Ameron pipe at work in San Francisco Bay cleanup

Ameron Pipe Division-Northern California is supplying concrete sections to a number of important sewage projects

   Ameron pipe products have been providing essential services for the San Francisco Bay area for more than half a century. They have moved water, collected and transported sewage, and carried off storm drainage since Ernest Bent built the first company pipe plant in Oakland in 1928.

   Today, situated on 73 acres along the Nimitz Freeway in Hayward, the Ameron Pipe Division-Northern California continues as a principal concrete pressure pipe supplier to the north part of the state and adjacent regions.

   In the company's long association with Bay Area utilities, however, no group of related projects has been more essential to the health and prosperity of the area than a group of concrete pipe intensive programs presently under way to eliminate the release of untreated or inadequately treated sewage into San Francisco Bay.

  Programs of this kind have been in existence since 1947, but principally they have been the concern of major metropolitan areas.  Now, adjacent communities whose growth rates have exploded in recent years are catching up with a network of new or expanded sewage treatment plants, additional pumping stations and concrete pipelines that extend from one end of the bay to the other.
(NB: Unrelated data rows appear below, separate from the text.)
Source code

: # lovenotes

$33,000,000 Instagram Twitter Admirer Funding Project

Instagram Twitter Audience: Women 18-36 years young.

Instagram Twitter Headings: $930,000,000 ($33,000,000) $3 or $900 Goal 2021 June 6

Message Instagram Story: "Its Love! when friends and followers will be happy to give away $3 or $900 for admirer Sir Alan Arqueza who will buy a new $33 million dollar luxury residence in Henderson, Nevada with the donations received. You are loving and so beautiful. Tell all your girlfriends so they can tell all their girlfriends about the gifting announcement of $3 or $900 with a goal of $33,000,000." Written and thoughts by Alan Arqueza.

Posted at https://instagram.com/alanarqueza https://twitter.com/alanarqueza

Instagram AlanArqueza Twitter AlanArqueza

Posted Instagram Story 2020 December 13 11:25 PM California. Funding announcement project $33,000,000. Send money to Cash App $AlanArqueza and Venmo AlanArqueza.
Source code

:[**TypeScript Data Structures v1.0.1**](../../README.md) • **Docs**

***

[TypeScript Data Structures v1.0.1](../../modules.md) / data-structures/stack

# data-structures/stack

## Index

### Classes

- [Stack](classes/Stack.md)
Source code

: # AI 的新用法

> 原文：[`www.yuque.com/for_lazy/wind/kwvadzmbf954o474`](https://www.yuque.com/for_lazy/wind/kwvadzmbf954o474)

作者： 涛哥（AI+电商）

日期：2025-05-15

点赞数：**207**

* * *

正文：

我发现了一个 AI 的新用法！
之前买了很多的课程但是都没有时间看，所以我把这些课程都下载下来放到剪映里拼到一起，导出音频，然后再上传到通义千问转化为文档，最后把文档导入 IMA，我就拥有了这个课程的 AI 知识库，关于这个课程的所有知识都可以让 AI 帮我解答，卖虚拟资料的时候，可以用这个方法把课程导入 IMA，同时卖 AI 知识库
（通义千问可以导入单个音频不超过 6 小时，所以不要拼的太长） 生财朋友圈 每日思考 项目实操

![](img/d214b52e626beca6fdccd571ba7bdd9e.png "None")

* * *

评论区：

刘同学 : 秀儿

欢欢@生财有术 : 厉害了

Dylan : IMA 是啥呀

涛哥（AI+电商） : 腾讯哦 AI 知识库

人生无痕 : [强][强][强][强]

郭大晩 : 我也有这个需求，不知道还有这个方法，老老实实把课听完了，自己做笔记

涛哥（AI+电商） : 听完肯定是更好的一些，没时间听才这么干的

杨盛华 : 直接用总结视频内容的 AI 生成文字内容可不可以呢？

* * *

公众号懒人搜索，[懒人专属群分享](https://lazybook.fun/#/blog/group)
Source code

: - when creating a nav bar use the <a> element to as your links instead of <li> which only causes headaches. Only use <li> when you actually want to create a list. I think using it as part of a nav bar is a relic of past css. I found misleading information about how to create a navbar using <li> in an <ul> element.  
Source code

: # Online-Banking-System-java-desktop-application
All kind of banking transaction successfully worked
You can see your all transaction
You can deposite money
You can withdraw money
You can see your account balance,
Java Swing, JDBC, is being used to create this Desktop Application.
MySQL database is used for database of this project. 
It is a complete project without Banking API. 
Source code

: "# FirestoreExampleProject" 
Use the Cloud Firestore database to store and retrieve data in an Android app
     Largest of these projects is one planned and managed by the East Bay Dischargers Authority.  This agency, funded by federal, state and local dollars, is responsible for a system to collect, treat and safely dispose of wastes from the City of San Leandro, the Union (City) Sanitary District, the Ora Lorna Sanitary District and the City of Hayward. Besides four new treatment plants and supporting pumping stations, 236,000 linear feet of concrete pipe, ranging in diameters from 33 to 96 in., is required.  Of this 44 miles of pipelines, Ameron is supplying 38 miles.  The area serves a population of 450,000.

 

   Farther north above Oakland and Berkeley, the West County Agency is in charge of another extensive sewage collection, treatment and disposal system to serve the cities of Richmond and San Pablo and a part. of Contra Costa County.  For this project, Ameron has suppliai 11,400 linear feet of 72-in. diameter reinforced concrete pipe. More than a mile and a half of this 6 ft. diameter pipe is being buried in the floor of the bay where it will serve as an outfall sewer for the harmless release of filtered and treated effluents well out in the tidal patterns.  For another part of the West County Agency Project, Ameron has furnished more than four miles of 36-in.-diameter concrete cylinder pipe for a sewer force main that will feed into a sewage treatment plant presently being expanded by the
City of Richmond to accommodate the enlarged sewage collector system.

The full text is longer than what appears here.